The initial claim, which started the investigation some six years ago, was that Halliburton and others working on a gas export project conspired to win a $5 billion construction contract in 1995 by establishing a $180 million slush-fund to bribe Nigerian officials, and to reward Western contractors between 1994 and 2002, which includes the period when US Vice-President Dick Cheney was Halliburton’s chairman and CEO (1995-2000). Such payments are illegal under a 1997 convention barring “bribery of foreign public officials in commercial negotiations,” adopted by the Organization for Economic Cooperation and Development.

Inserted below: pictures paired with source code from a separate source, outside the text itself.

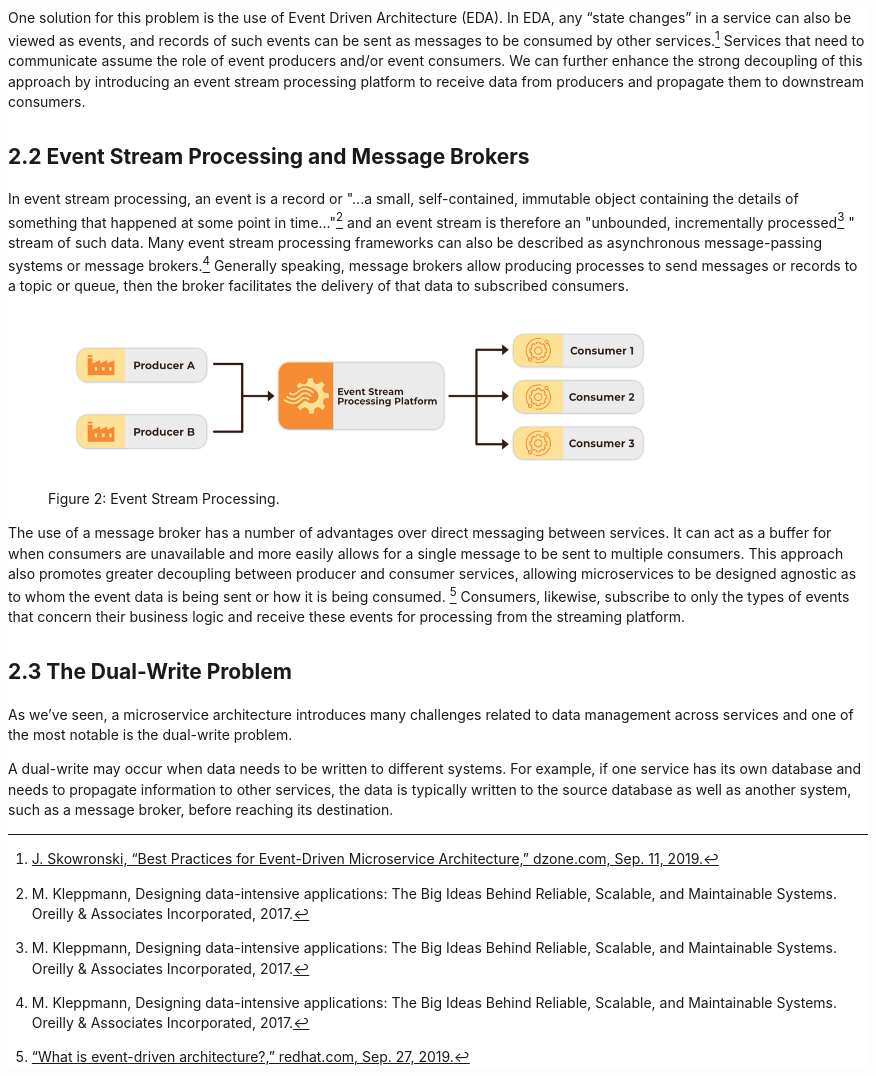 One solution for this problem is the use of Event Driven Architecture (EDA). In EDA, any “state changes” in a service can also be viewed as events, and records of such events can be sent as messages to be consumed by other services.[^5] Services that need to communicate assume the role of event producers and/or event consumers. We can further enhance the strong decoupling of this approach by introducing an event stream processing platform to receive data from producers and propagate them to downstream consumers.


## 2.2 Event Stream Processing and Message Brokers

In event stream processing, an event is a record or "...a small, self-contained, immutable object containing the details of something that happened at some point in time..."[^6] and an event stream is therefore an "unbounded, incrementally processed[^6] " stream of such data. Many event stream processing frameworks can also be described as asynchronous message-passing systems or message brokers.[^6] Generally speaking, message brokers allow producing processes to send messages or records to a topic or queue, then the broker facilitates the delivery of that data to subscribed consumers.

<figure>
  <img src="/img/event_streaming.png" className="event streaming" alt="Event Stream Processing" width="80%"/>
  <figcaption>Figure 2: Event Stream Processing.</figcaption>
</figure>

The use of a message broker has a number of advantages over direct messaging between services. It can act as a buffer for when consumers are unavailable and more easily allows for a single message to be sent to multiple consumers. This approach also promotes greater decoupling between producer and consumer services, allowing microservices to be designed agnostic as to whom the event data is being sent or how it is being consumed. [^7] Consumers,  likewise, subscribe to only the types of events that concern their business logic and receive these events for processing from the streaming platform.

## 2.3 The Dual-Write Problem

As we’ve seen, a microservice architecture introduces many challenges related to data management across services and one of the most notable is the dual-write problem.

A dual-write may occur when data needs to be written to different systems. For example, if one service has its own database and needs to propagate information to other services, the data is typically written to the source database as well as another system, such as a message broker, before reaching its destination.


[^1]: [C. Posta, “Why Microservices Should Be Event Driven: Autonomy vs Authority,” Software Blog, May 27, 2016](https://blog.christianposta.com/microservices/why-microservices-should-be-event-driven-autonomy-vs-authority/).
[^2]: [C. Posta, “The hardest part about microservices: your data,” Software Blog, Jul. 14, 2016.](https://blog.christianposta.com/microservices/the-hardest-part-about-microservices-data/)
[^3]: [A. Diaconu, “Navigating the 8 fallacies of distributed computing,” Ably Realtime, Oct. 07, 2022.](https://ably.com/blog/8-fallacies-of-distributed-computing)
[^4]: [G. Morling, “Reliable microservices data exchange with the outbox pattern,” Debezium, Feb. 19, 2019.](https://debezium.io/blog/2019/02/19/reliable-microservices-data-exchange-with-the-outbox-pattern/)
[^5]: [J. Skowronski, “Best Practices for Event-Driven Microservice Architecture,” dzone.com, Sep. 11, 2019.](https://dzone.com/articles/best-practices-for-event-driven-microservice-archi)
[^6]: M. Kleppmann, Designing data-intensive applications: The Big Ideas Behind Reliable, Scalable, and Maintainable Systems. Oreilly & Associates Incorporated, 2017.
[^7]: [“What is event-driven architecture?,” redhat.com, Sep. 27, 2019.](https://www.redhat.com/en/topics/integration/what-is-event-driven-architecture)
[^8]:  [K. Grzybek, “The outbox pattern — Kamil Grzybek,” Kamil Grzybek Blog, Mar. 11, 2019.](https://www.kamilgrzybek.com/blog/posts/the-outbox-pattern)
[^9]: [“Push-based Outbox Pattern with Postgres Logical Replication - Event-Driven.io,” Lazywill, Oct. 23, 2022.](https://event-driven.io/en/push_based_outbox_pattern_with_postgres_logical_replication/)
[^10]: [G. Morling, “Revisiting the outbox pattern,” Decodable Blog, Oct. 31, 2024.](https://www.decodable.co/blog/revisiting-the-outbox-pattern)
[^11]: [J. Richman, “What is Change Data Capture (CDC)? How It Works, Benefits, Best Practices,” Estuary, Nov. 15, 2024.](https://estuary.dev/the-complete-introduction-to-change-data-capture-cdc/)
[^12]: [M. Van De Wiel, “Change data capture: Definition, benefits, and how to use it,” Fivetran Blog, Oct. 08, 2024.](https://www.fivetran.com/blog/change-data-capture-what-it-is-and-how-to-use-it)
[^13]: [G. Morling, “Five Advantages of Log-Based Change Data Capture,” Debezium Blog, Jul. 19, 2018.](https://debezium.io/blog/2018/07/19/advantages-of-log-based-change-data-capture/)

Cheney was also at the helm when, on March 18, 1999, Halliburton and the consortium paid $37.5 million to British lawyer Jeffrey Tesler, who served as a consultant to KBR after it was formed in a 1998 merger between Halliburton and Dresser Industries, which Cheney engineered. This and three other similar payments to Tesler are some of the key points in the investigation by French, British, US and Nigerian police.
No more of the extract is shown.